▸ **SUPPLIED INFORMATION**:
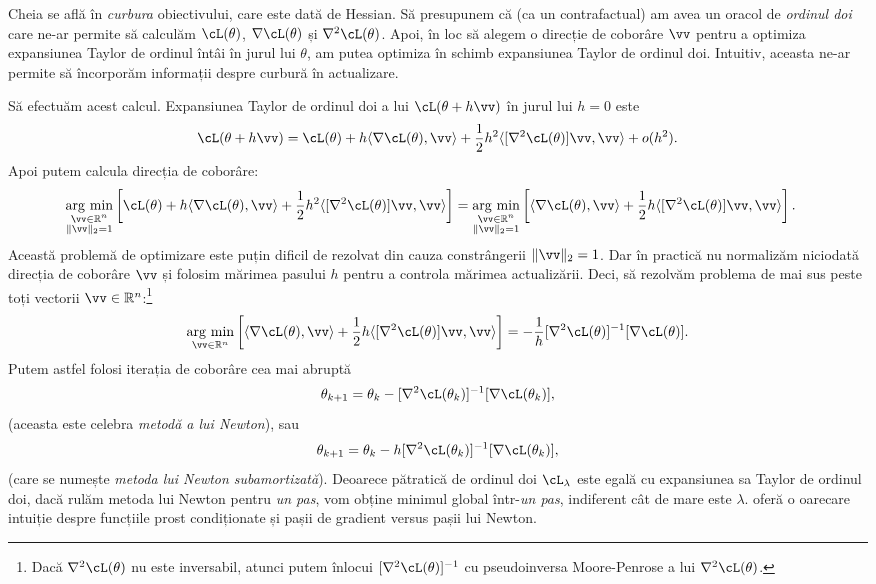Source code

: \documentclass[../../book-main_ro.tex]{subfiles}
\begin{document}
Cheia se află în \textit{curbura} obiectivului, care este dată de Hessian. Să presupunem că (ca un contrafactual) am avea un oracol de \textit{ordinul doi} care ne-ar permite să calculăm \(\cL(\theta)\), \(\nabla \cL(\theta)\) și \(\nabla^{2}\cL(\theta)\). Apoi, în loc să alegem o direcție de coborâre \(\vv\) pentru a optimiza expansiunea Taylor de ordinul întâi în jurul lui \(\theta\), am putea optimiza în schimb expansiunea Taylor de ordinul doi. Intuitiv, aceasta ne-ar permite să încorporăm informații despre curbură în actualizare.

Să efectuăm acest calcul. Expansiunea Taylor de ordinul doi a lui \(\cL(\theta + h\vv)\) în jurul lui \(h = 0\) este
\begin{equation}
    \cL(\theta + h\vv) = \cL(\theta) + h\ip{\nabla \cL(\theta)}{\vv} + \frac{1}{2}h^{2}\ip{[\nabla^{2}\cL(\theta)]\vv}{\vv} + o(h^{2}).
\end{equation}
Apoi putem calcula direcția de coborâre:
\begin{align}
    \argmin_{\substack{\vv \in \R^{n} \\ \norm{\vv}_{2} = 1}}\bs{\cL(\theta) + h\ip{\nabla \cL(\theta)}{\vv} + \frac{1}{2}h^{2}\ip{[\nabla^{2}\cL(\theta)]\vv}{\vv}} 
    &= \argmin_{\substack{\vv \in \R^{n} \\ \norm{\vv}_{2} = 1}}\bs{\ip{\nabla \cL(\theta)}{\vv} + \frac{1}{2}h\ip{[\nabla^{2}\cL(\theta)]\vv}{\vv}}.
\end{align}
Această problemă de optimizare este puțin dificil de rezolvat din cauza constrângerii \(\norm{\vv}_{2} = 1\). Dar în practică nu normalizăm niciodată direcția de coborâre \(\vv\) și folosim mărimea pasului \(h\) pentru a controla mărimea actualizării. Deci, să rezolvăm problema de mai sus peste toți vectorii \(\vv \in \R^{n}\):\footnote{Dacă \(\nabla^{2}\cL(\theta)\) nu este inversabil, atunci putem înlocui \([\nabla^{2}\cL(\theta)]^{-1}\) cu pseudoinversa Moore-Penrose a lui \(\nabla^{2}\cL(\theta)\).}
\begin{equation}
    \argmin_{\vv \in \R^{n}}\bs{\ip{\nabla \cL(\theta)}{\vv} + \frac{1}{2}h\ip{[\nabla^{2}\cL(\theta)]\vv}{\vv}} = -\frac{1}{h}[\nabla^{2}\cL(\theta)]^{-1}[\nabla \cL(\theta)].
\end{equation}
Putem astfel folosi iterația de coborâre cea mai abruptă
\begin{equation}
    \theta_{k + 1} = \theta_{k} - [\nabla^{2}\cL(\theta_{k})]^{-1}[\nabla \cL(\theta_{k})],
\end{equation}
(aceasta este celebra \textit{metodă a lui Newton}), sau
\begin{equation}
    \theta_{k + 1} = \theta_{k} - h[\nabla^{2}\cL(\theta_{k})]^{-1}[\nabla \cL(\theta_{k})],
\end{equation}
(care se numește \textit{metoda lui Newton subamortizată}). Deoarece pătratică de ordinul doi \(\cL_{\lambda}\) este egală cu expansiunea sa Taylor de ordinul doi, dacă rulăm metoda lui Newton pentru \textit{un pas}, vom obține minimul global într-\textit{un pas}, indiferent cât de mare este \(\lambda\).  oferă o oarecare intuiție despre funcțiile prost condiționate și pașii de gradient versus pașii lui Newton.
\end{document}
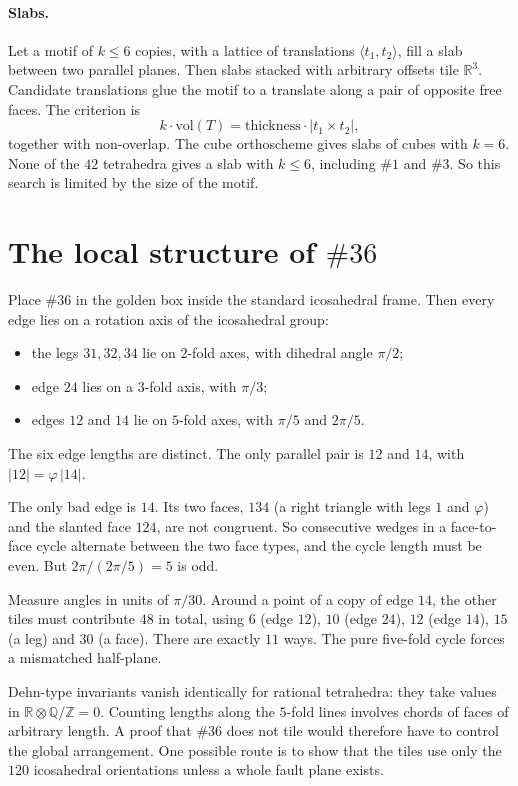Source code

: \documentclass[11pt]{amsart}
\theoremstyle{definition}
\newcommand{\Q}{\mathbb{Q}}
\newcommand{\R}{\mathbb{R}}
\newcommand{\Z}{\mathbb{Z}}
\begin{document}
\paragraph{Slabs.} Let a motif of $k\le 6$ copies, with a lattice of translations $\langle t_1,t_2\rangle$, fill a slab
between two parallel planes. Then slabs stacked with arbitrary offsets tile $\R^3$. Candidate translations glue the motif
to a translate along a pair of opposite free faces. The criterion is
\[k\cdot\mathrm{vol}(T)=\text{thickness}\cdot|t_1\times t_2|,\]
together with non-overlap. The cube orthoscheme gives slabs of cubes with $k=6$. None of the $42$ tetrahedra gives a
slab with $k\le6$, including $\#1$ and $\#3$. So this search is limited by the size of the motif.

\section{The local structure of $\#36$}\label{sec:36}
Place $\#36$ in the golden box inside the standard icosahedral frame. Then every edge lies on a rotation axis of the
icosahedral group:
\begin{itemize}[leftmargin=1.5em]
\item the legs $31,32,34$ lie on $2$-fold axes, with dihedral angle $\pi/2$;
\item edge $24$ lies on a $3$-fold axis, with $\pi/3$;
\item edges $12$ and $14$ lie on $5$-fold axes, with $\pi/5$ and $2\pi/5$.
\end{itemize}
The six edge lengths are distinct. The only parallel pair is $12$ and $14$, with $|12|=\varphi\,|14|$.

The only bad edge is $14$. Its two faces, $134$ (a right triangle with legs $1$ and $\varphi$) and the slanted face $124$,
are not congruent. So consecutive wedges in a face-to-face cycle alternate between the two face types, and the cycle
length must be even. But $2\pi/(2\pi/5)=5$ is odd.

Measure angles in units of $\pi/30$. Around a point of a copy of edge $14$, the other tiles must contribute $48$ in total,
using $6$ (edge $12$), $10$ (edge $24$), $12$ (edge $14$), $15$ (a leg) and $30$ (a face). There are exactly $11$ ways.
The pure five-fold cycle forces a mismatched half-plane.

Dehn-type invariants vanish identically for rational tetrahedra: they take values in $\R\otimes\Q/\Z=0$. Counting lengths
along the $5$-fold lines involves chords of faces of arbitrary length. A proof that $\#36$ does not tile would therefore
have to control the global arrangement. One possible route is to show that the tiles use only the $120$ icosahedral
orientations unless a whole fault plane exists.
\end{document}
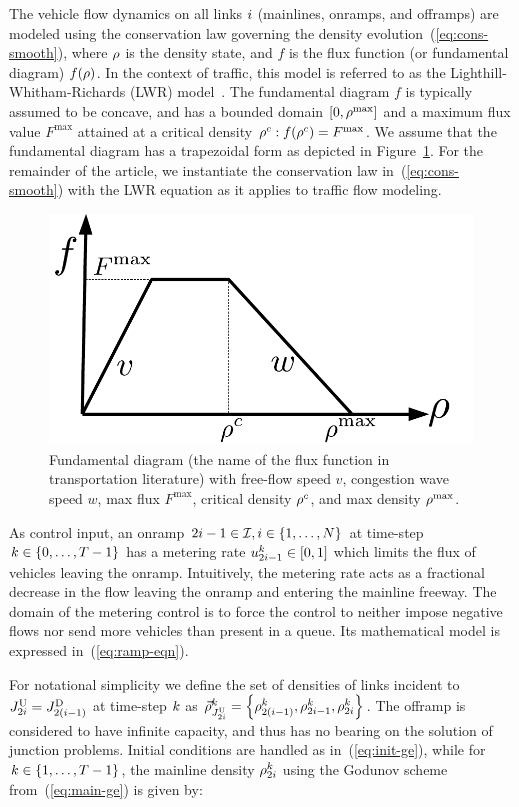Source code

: The vehicle flow dynamics on all links $i$ (mainlines, onramps,
and offramps) are modeled using the conservation law governing the
density evolution~(\ref{eq:cons-smooth}), where $\rho$ is the
density state, and $f$ is the flux function (or fundamental diagram)
$f\left(\density\right)$. In the context of traffic, this model is
referred to as the Lighthill-Whitham-Richards (LWR) model~\cite{lighthill1955kinematic,richards1956shock}.
The fundamental diagram $f$ is typically assumed to be concave, and
has a bounded domain $\left[0,\density^{\max}\right]$ and a maximum
flux value $F^{\max}$ attained at a critical density $\density^{c}:f\left(\density^{c}\right)=F^{\max}$.
We assume that the fundamental diagram has a trapezoidal form as depicted
in Figure~\ref{fig:Fundamental-diagram-with}. For the remainder
of the article, we instantiate the conservation law in~(\ref{eq:cons-smooth})
with the LWR equation as it applies to traffic flow modeling.\begin{figure}%
\begin{centering}
\includegraphics[width=0.4\columnwidth]{figs-gen/fd}
\par\end{centering}

\caption{Fundamental diagram (the name of the flux function in transportation
literature) with free-flow speed $v$, congestion wave speed $w$,
max flux $F^{\max}$, critical density $\rho^{c}$, and max density
$\rho^{\max}$.\label{fig:Fundamental-diagram-with}}
\end{figure}%


As control input, an onramp $2\link-1\in\links,\link\in\intrange 1{\nlinks}$
at time-step $k\in\intrange 0{\ntime-1}$ has a metering rate $\ramp_{2\link-1}^{\tind}\in\left[0,1\right]$
which limits the flux of vehicles leaving the onramp. Intuitively,
the metering rate acts as a fractional decrease in the flow leaving
the onramp and entering the mainline freeway. The domain of the metering
control is to force the control to neither impose negative flows nor
send more vehicles than present in a queue. Its mathematical model
is expressed in~(\ref{eq:ramp-eqn}).

For notational simplicity we define the set of densities of links
incident to $\jup{2\link}=\jdown{2\left(\link-1\right)}$ at time-step
$k$ as $\juncstate{\jup{2\link}}{\tind}=\left\{ \discrete{2\left(\link-1\right)}{\tind},\discrete{2i-1}{\tind},\discrete{2\link}{\tind}\right\} $.
The offramp is considered to have infinite capacity, and thus has
no bearing on the solution of junction problems. Initial conditions
are handled as in~(\ref{eq:init-ge}), while for $k\in\intrange 1{\ntime-1}$,
the mainline density $\rho_{2i}^{k}$ using the Godunov
scheme from~(\ref{eq:main-ge}) is given by:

▸ **WHAT YOU SHOULD DO**: From the records above, extract exactly and only the lines that begin at the line with "Measure angles in" and stop after the line with "The pure five-fold".

▸ **SOLUTION TO THE EXERCISE**:
Measure angles in units of $\pi/30$. Around a point of a copy of edge $14$, the other tiles must contribute $48$ in total,
using $6$ (edge $12$), $10$ (edge $24$), $12$ (edge $14$), $15$ (a leg) and $30$ (a face). There are exactly $11$ ways.
The pure five-fold cycle forces a mismatched half-plane.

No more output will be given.